■ Saved data entries

+++

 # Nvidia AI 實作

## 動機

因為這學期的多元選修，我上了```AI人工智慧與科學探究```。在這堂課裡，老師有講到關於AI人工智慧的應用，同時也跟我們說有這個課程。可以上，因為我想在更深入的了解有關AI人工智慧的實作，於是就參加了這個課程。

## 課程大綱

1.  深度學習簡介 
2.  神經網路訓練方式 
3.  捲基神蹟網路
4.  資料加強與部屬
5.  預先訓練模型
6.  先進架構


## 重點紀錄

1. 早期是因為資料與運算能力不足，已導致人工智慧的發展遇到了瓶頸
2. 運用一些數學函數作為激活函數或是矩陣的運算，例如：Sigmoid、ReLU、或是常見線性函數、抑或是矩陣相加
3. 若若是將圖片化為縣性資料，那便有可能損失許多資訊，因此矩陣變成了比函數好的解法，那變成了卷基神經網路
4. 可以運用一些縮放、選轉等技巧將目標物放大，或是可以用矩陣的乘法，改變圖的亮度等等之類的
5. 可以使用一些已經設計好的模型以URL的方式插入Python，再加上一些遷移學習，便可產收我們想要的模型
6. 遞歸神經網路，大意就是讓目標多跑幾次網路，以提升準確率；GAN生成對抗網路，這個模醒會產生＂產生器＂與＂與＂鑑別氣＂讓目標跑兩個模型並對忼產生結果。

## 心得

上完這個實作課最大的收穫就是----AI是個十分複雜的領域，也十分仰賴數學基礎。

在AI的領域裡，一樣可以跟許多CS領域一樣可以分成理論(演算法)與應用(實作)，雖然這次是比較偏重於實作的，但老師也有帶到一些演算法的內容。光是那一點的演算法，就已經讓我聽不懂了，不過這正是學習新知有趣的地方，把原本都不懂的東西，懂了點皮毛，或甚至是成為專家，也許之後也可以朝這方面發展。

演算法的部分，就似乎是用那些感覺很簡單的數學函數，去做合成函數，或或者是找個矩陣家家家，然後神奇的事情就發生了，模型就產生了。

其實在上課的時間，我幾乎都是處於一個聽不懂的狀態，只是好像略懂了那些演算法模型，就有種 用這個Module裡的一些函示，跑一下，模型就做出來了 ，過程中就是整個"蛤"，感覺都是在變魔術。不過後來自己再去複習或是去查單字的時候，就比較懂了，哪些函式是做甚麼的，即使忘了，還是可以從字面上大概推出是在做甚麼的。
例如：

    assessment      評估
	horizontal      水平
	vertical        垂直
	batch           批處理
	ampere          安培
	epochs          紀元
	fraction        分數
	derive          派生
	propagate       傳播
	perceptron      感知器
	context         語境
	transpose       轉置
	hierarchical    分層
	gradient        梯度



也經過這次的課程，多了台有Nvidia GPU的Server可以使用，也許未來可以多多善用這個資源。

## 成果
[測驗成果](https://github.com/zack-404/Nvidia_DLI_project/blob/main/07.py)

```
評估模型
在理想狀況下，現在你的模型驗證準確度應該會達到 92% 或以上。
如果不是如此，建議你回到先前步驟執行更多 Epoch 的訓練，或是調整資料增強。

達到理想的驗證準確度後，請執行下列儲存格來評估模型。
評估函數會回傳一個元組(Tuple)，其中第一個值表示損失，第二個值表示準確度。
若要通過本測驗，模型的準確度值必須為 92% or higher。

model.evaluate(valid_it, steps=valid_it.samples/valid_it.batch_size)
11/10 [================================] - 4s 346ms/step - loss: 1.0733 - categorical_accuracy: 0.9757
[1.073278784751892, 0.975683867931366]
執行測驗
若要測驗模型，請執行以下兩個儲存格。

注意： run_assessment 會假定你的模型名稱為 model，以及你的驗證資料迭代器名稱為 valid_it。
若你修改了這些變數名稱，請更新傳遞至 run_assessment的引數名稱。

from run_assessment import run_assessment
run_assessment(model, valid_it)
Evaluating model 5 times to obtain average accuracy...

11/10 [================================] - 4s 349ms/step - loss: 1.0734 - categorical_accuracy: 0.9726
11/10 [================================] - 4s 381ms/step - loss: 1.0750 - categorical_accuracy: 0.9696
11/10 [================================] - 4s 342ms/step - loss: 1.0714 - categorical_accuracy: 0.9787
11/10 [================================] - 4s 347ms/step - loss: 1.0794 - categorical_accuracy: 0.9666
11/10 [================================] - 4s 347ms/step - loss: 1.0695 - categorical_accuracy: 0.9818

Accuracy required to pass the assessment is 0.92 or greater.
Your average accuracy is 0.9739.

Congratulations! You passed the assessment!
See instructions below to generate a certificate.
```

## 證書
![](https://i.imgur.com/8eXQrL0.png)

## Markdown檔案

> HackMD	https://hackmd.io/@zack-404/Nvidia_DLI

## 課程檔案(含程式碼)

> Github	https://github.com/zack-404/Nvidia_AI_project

+++

■ Problem to solve
Each entry must appear again in the answer exactly as written.

■ Output for this task
 # Nvidia AI 實作

## 動機

因為這學期的多元選修，我上了```AI人工智慧與科學探究```。在這堂課裡，老師有講到關於AI人工智慧的應用，同時也跟我們說有這個課程。可以上，因為我想在更深入的了解有關AI人工智慧的實作，於是就參加了這個課程。

## 課程大綱

1.  深度學習簡介 
2.  神經網路訓練方式 
3.  捲基神蹟網路
4.  資料加強與部屬
5.  預先訓練模型
6.  先進架構


## 重點紀錄

1. 早期是因為資料與運算能力不足，已導致人工智慧的發展遇到了瓶頸
2. 運用一些數學函數作為激活函數或是矩陣的運算，例如：Sigmoid、ReLU、或是常見線性函數、抑或是矩陣相加
3. 若若是將圖片化為縣性資料，那便有可能損失許多資訊，因此矩陣變成了比函數好的解法，那變成了卷基神經網路
4. 可以運用一些縮放、選轉等技巧將目標物放大，或是可以用矩陣的乘法，改變圖的亮度等等之類的
5. 可以使用一些已經設計好的模型以URL的方式插入Python，再加上一些遷移學習，便可產收我們想要的模型
6. 遞歸神經網路，大意就是讓目標多跑幾次網路，以提升準確率；GAN生成對抗網路，這個模醒會產生＂產生器＂與＂與＂鑑別氣＂讓目標跑兩個模型並對忼產生結果。

## 心得

上完這個實作課最大的收穫就是----AI是個十分複雜的領域，也十分仰賴數學基礎。

在AI的領域裡，一樣可以跟許多CS領域一樣可以分成理論(演算法)與應用(實作)，雖然這次是比較偏重於實作的，但老師也有帶到一些演算法的內容。光是那一點的演算法，就已經讓我聽不懂了，不過這正是學習新知有趣的地方，把原本都不懂的東西，懂了點皮毛，或甚至是成為專家，也許之後也可以朝這方面發展。

演算法的部分，就似乎是用那些感覺很簡單的數學函數，去做合成函數，或或者是找個矩陣家家家，然後神奇的事情就發生了，模型就產生了。

其實在上課的時間，我幾乎都是處於一個聽不懂的狀態，只是好像略懂了那些演算法模型，就有種 用這個Module裡的一些函示，跑一下，模型就做出來了 ，過程中就是整個"蛤"，感覺都是在變魔術。不過後來自己再去複習或是去查單字的時候，就比較懂了，哪些函式是做甚麼的，即使忘了，還是可以從字面上大概推出是在做甚麼的。
例如：

    assessment      評估
	horizontal      水平
	vertical        垂直
	batch           批處理
	ampere          安培
	epochs          紀元
	fraction        分數
	derive          派生
	propagate       傳播
	perceptron      感知器
	context         語境
	transpose       轉置
	hierarchical    分層
	gradient        梯度



也經過這次的課程，多了台有Nvidia GPU的Server可以使用，也許未來可以多多善用這個資源。

## 成果
[測驗成果](https://github.com/zack-404/Nvidia_DLI_project/blob/main/07.py)

```
評估模型
在理想狀況下，現在你的模型驗證準確度應該會達到 92% 或以上。
如果不是如此，建議你回到先前步驟執行更多 Epoch 的訓練，或是調整資料增強。

達到理想的驗證準確度後，請執行下列儲存格來評估模型。
評估函數會回傳一個元組(Tuple)，其中第一個值表示損失，第二個值表示準確度。
若要通過本測驗，模型的準確度值必須為 92% or higher。

model.evaluate(valid_it, steps=valid_it.samples/valid_it.batch_size)
11/10 [================================] - 4s 346ms/step - loss: 1.0733 - categorical_accuracy: 0.9757
[1.073278784751892, 0.975683867931366]
執行測驗
若要測驗模型，請執行以下兩個儲存格。

注意： run_assessment 會假定你的模型名稱為 model，以及你的驗證資料迭代器名稱為 valid_it。
若你修改了這些變數名稱，請更新傳遞至 run_assessment的引數名稱。

from run_assessment import run_assessment
run_assessment(model, valid_it)
Evaluating model 5 times to obtain average accuracy...

11/10 [================================] - 4s 349ms/step - loss: 1.0734 - categorical_accuracy: 0.9726
11/10 [================================] - 4s 381ms/step - loss: 1.0750 - categorical_accuracy: 0.9696
11/10 [================================] - 4s 342ms/step - loss: 1.0714 - categorical_accuracy: 0.9787
11/10 [================================] - 4s 347ms/step - loss: 1.0794 - categorical_accuracy: 0.9666
11/10 [================================] - 4s 347ms/step - loss: 1.0695 - categorical_accuracy: 0.9818

Accuracy required to pass the assessment is 0.92 or greater.
Your average accuracy is 0.9739.

Congratulations! You passed the assessment!
See instructions below to generate a certificate.
```

## 證書
![](https://i.imgur.com/8eXQrL0.png)

## Markdown檔案

> HackMD	https://hackmd.io/@zack-404/Nvidia_DLI

## 課程檔案(含程式碼)

> Github	https://github.com/zack-404/Nvidia_AI_project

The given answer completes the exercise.